As anyone who knows anything about Gloucester knows, Anastas chose his hometown as his one place. To such a degree that, in his memoir “Too Good to Be True,” Benjamin Anastas, himself a published author, says that he was “jealous” of his father’s infatuation with Gloucester.

“Thoreau said that he had ‘traveled a good deal in Concord,’” Anastas wrote, “and I might say the same for myself in Gloucester.”

He first made a name for himself as a prolific young reporter for the Gloucester Times, where his beat was basically anything that made the city’s heart beat. From Rocky Neck painters’ studios to the Rogers Street jazz scene to Charles Olson’s Stage Fort writing table (now at the Gloucester’s Writer’s Center) he covered the waterfront — and the working waterfront — not so much interviewing his subjects as befriending them.

His weekly columns in the Times — some 620 of them — were the basis of his books, “At the Cut” and “A Walker in the City: Elegy for Gloucester.” And his amazing cast of characters included a fair share of cast-offs.

“He was always,” says his son Benjamin, “working on behalf of some under-appreciated artist/poet/thinker, or a piece of Gloucester that needed preservation.”

That is how those who remember him most as a social activist, think of Anastas. In her tribute, his great friend and fan Mayor Sefatia Romeo Theken, recalled Anastas not only as a writer and chronicler of the city, but as an advocate for its people — an agent for change for those in need.

“He knew what affordable housing was before anyone…advocated for it back in the ‘70s…was always looking for a way to help,” recalled the mayor.

Instrumental in making the anti-poverty nonprofit Action Inc. — where for 30 years Anastas served as a social worker — the local force it is today, the mayor praised the roles Anastas played in setting up Action Energy, delivering surplus food for the city’s first food co-op, and getting gifts for the holidays for the children.

As Action’s director of advocacy and housing, he established a fishermen’s boarding house on Duncan Street, and got Central Grammar Apartments approved for senior housing.

“He opened so many doors for so many,” wrote Romeo Theken, “(but)…he would say ‘they owe me nothing, that’s why I’m here on earth.’”

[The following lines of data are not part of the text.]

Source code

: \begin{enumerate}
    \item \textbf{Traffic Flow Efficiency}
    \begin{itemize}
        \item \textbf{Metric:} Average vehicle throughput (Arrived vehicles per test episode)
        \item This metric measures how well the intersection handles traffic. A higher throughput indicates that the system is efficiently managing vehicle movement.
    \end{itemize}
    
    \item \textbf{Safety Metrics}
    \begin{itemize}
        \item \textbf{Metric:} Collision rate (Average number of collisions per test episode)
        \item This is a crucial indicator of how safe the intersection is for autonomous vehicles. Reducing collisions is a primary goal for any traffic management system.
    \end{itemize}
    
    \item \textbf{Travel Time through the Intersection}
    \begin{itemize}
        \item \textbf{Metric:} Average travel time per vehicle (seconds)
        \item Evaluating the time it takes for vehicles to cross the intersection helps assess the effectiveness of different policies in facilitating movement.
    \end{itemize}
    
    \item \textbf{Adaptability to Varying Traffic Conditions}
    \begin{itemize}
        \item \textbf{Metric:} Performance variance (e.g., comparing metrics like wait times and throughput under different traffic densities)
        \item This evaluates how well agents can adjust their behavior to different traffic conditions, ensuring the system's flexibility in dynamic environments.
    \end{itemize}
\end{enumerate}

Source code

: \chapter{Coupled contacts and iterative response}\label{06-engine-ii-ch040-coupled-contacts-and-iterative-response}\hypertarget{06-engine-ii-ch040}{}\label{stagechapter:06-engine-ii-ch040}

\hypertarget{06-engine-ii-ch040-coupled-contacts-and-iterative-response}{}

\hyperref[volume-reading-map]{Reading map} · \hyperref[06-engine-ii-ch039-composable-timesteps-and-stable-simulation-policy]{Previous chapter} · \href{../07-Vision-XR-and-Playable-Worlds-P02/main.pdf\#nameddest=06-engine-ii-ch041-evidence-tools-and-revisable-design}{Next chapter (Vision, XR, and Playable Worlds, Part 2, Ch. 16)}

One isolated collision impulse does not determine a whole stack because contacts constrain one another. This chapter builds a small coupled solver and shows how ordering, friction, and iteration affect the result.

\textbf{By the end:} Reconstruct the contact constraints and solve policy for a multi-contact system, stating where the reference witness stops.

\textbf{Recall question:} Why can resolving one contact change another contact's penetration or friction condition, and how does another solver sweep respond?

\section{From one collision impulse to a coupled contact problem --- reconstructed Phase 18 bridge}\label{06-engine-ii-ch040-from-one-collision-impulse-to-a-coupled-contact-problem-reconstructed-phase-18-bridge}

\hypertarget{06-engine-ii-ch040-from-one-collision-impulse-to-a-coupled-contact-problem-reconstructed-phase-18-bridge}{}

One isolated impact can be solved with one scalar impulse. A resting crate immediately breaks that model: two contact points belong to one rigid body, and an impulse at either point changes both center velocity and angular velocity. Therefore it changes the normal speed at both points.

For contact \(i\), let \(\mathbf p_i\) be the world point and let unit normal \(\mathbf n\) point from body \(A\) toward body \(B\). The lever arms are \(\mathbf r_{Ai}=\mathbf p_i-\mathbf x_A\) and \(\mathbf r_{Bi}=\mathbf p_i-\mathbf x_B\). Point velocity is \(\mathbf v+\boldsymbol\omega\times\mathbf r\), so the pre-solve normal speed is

To Peter Nicholas Anastas Jr., born in 1937 to Panos and Catherine Anastas, Greek-American shop owners, there was no place on earth like Gloucester. He grew up in its inner city, watched its fishing vessels, hiked its woods, combed its beaches. At Gloucester High School, where he was president of the National Honor Society, he showed an early flair for writing as editor of the school newspaper.

A scholarship student at Bowdoin College in Brunswick, Maine, he wrote for the student newspaper, and was editor of its literary magazine. In 1958, he was named Bertram Louis, Jr. Prize Scholar in English literature, and in 1959 he was awarded first and second prizes in the Brown Extemporaneous Essay Contest and selected as a commencement speaker.

During summers, he edited the Cape Ann Summer Sun, published by the Gloucester Daily Times, and worked on the waterfront and in his father’s stores.

At the University of Florence, he studied medieval literature from 1959 to 1962, taught English, and worked as an interpreter-translator at the university’s Institute for Physical Chemistry. Returning to Gloucester in 1962, he taught English at Rockport High School and Winchester Senior High School before winning a graduate teaching fellowship to Tufts University, where he studied English and American literature, receiving a master’s degree in 1967 with a thesis on Henry David Thoreau.

Survived by three children — Jonathan, Rhea and Benjamin — from his marriage to Dr. Jeane Wiener, Anastas leaves also the daughters he shared with Judith Winslow Walcott — Betsy and Diana Walcott — and their six shared grandchildren.

1 Comments Peter N. Anastas ’59

  1. John Swierzynski

    I would have to say Pete was my best friend while I was at Bowdoin. To learn now of his death almost a year later, fills me with guilt. All my memories of him come flooding back: working with him
    directing his one act play, listening to jazz and Bartok from Howie Mettler’s Hifi and 100 other things.